Dammit. The Supreme Court of the United States ruled against Grokster.

Or rather, they voted to inject even more lawyers into the process of software development.

The lawyers have decided this Internet thing is here to stay, and they want in. The supreme court just opened the door for them. Say hello to your new neighbours...

The times they are a-changin'

Well, I got a Tor node setup in a Xen session running Debian (along with Privoxy). It's all very cool. It's a bit slow (not surprising really), so I'm using the SwitchProxy Firefox extension to switch proxies (duh). I set up the Tor server too, and registered it on the network. All this for a free T-Shirt. :-)

Harmony?
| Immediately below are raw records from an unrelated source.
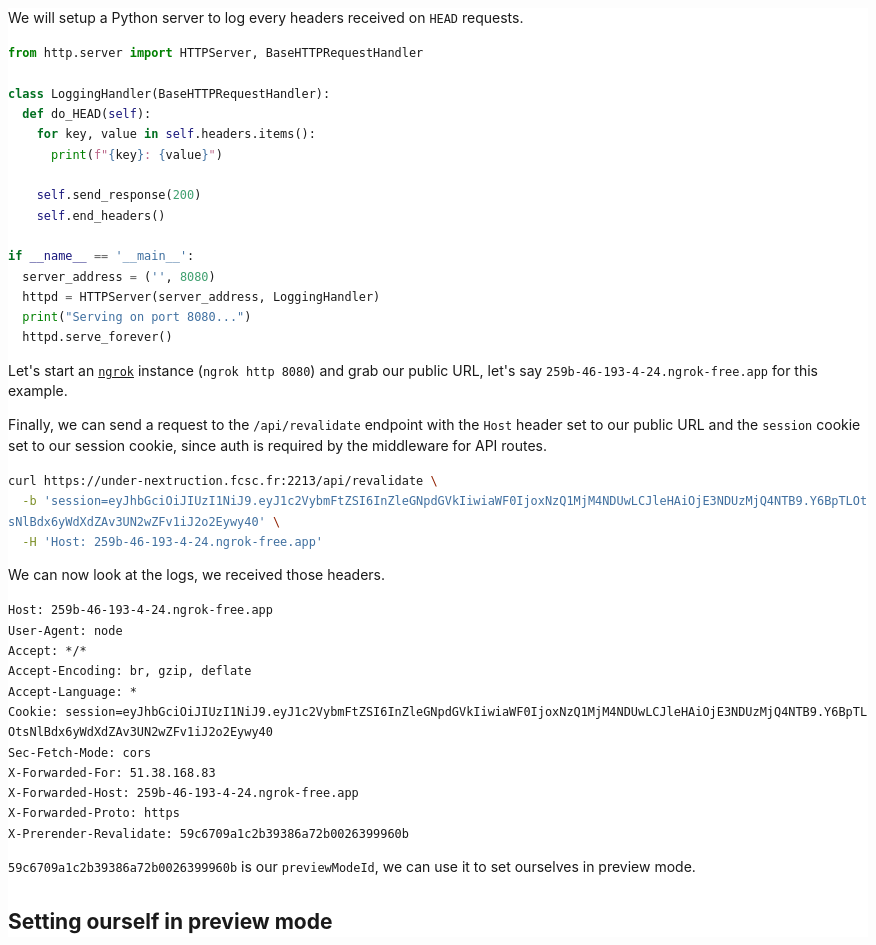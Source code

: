 We will setup a Python server to log every headers received on `HEAD` requests.

```python
from http.server import HTTPServer, BaseHTTPRequestHandler

class LoggingHandler(BaseHTTPRequestHandler):
  def do_HEAD(self):
    for key, value in self.headers.items():
      print(f"{key}: {value}")

    self.send_response(200)
    self.end_headers()

if __name__ == '__main__':
  server_address = ('', 8080)
  httpd = HTTPServer(server_address, LoggingHandler)
  print("Serving on port 8080...")
  httpd.serve_forever()
```

Let's start an [`ngrok`](https://ngrok.com/) instance (`ngrok http 8080`) and grab our public URL, let's say `259b-46-193-4-24.ngrok-free.app` for this example.

Finally, we can send a request to the `/api/revalidate` endpoint with the `Host` header set to our public URL and the `session` cookie set to our session cookie, since auth is required by the middleware for API routes.

```bash
curl https://under-nextruction.fcsc.fr:2213/api/revalidate \
  -b 'session=eyJhbGciOiJIUzI1NiJ9.eyJ1c2VybmFtZSI6InZleGNpdGVkIiwiaWF0IjoxNzQ1MjM4NDUwLCJleHAiOjE3NDUzMjQ4NTB9.Y6BpTLOtsNlBdx6yWdXdZAv3UN2wZFv1iJ2o2Eywy40' \
  -H 'Host: 259b-46-193-4-24.ngrok-free.app'
```

We can now look at the logs, we received those headers.

```
Host: 259b-46-193-4-24.ngrok-free.app
User-Agent: node
Accept: */*
Accept-Encoding: br, gzip, deflate
Accept-Language: *
Cookie: session=eyJhbGciOiJIUzI1NiJ9.eyJ1c2VybmFtZSI6InZleGNpdGVkIiwiaWF0IjoxNzQ1MjM4NDUwLCJleHAiOjE3NDUzMjQ4NTB9.Y6BpTLOtsNlBdx6yWdXdZAv3UN2wZFv1iJ2o2Eywy40
Sec-Fetch-Mode: cors
X-Forwarded-For: 51.38.168.83
X-Forwarded-Host: 259b-46-193-4-24.ngrok-free.app
X-Forwarded-Proto: https
X-Prerender-Revalidate: 59c6709a1c2b39386a72b0026399960b
```

`59c6709a1c2b39386a72b0026399960b` is our `previewModeId`, we can use it to set ourselves in preview mode.

## Setting ourself in preview mode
I guess I'm just old.

5 May 2005 (updated 5 May 2005 at 15:44 UTC) »

I went to see Paul Graham give a SDForum distinguished speaker talk at PARC. It was quite an entertaining talk on "How to Sell a Startup" -- obviously a popular topic in the Palo Alto area. I certainly learned a few things. :-)

He's got a really good essay on the topic of startups I read a few weeks ago.

I carpooled with seth-trips co-reader Aaron Swartz, who's actually getting some money from the guy who gave the talk. I didn't really know who Aaron was, but everybody else seemed to know him already, he's sort of famous it seems -- and he's still a teenager!

25 Apr 2005 (updated 25 Apr 2005 at 19:34 UTC) »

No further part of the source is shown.